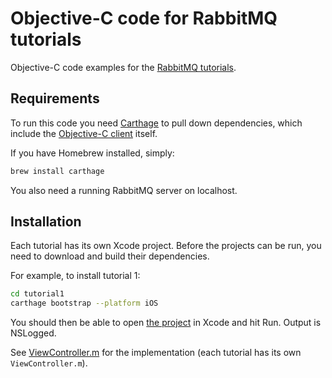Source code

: # Objective-C code for RabbitMQ tutorials

Objective-C code examples for the [RabbitMQ tutorials](http://www.rabbitmq.com/getstarted.html).

## Requirements

To run this code you need
[Carthage](https://github.com/Carthage/Carthage) to pull down dependencies,
which include the
[Objective-C client](https://github.com/rabbitmq/rabbitmq-objc-client) itself.

If you have Homebrew installed, simply:

```sh
brew install carthage
```

You also need a running RabbitMQ server on localhost.

## Installation

Each tutorial has its own Xcode project. Before the projects can be run, you
need to download and build their dependencies.

For example, to install tutorial 1:

```sh
cd tutorial1
carthage bootstrap --platform iOS
```

You should then be able to open [the project](tutorial1/tutorial1.xcodeproj) in Xcode and hit Run. Output is
NSLogged.

See [ViewController.m](tutorial1/tutorial1/ViewController.m) for the
implementation (each tutorial has its own `ViewController.m`).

• • •

= Your goal =
The lines to report are those in the material above that contain the word "Xcode"; copy every one of them.

= Written solution =
Each tutorial has its own Xcode project. Before the projects can be run, you
You should then be able to open [the project](tutorial1/tutorial1.xcodeproj) in Xcode and hit Run. Output is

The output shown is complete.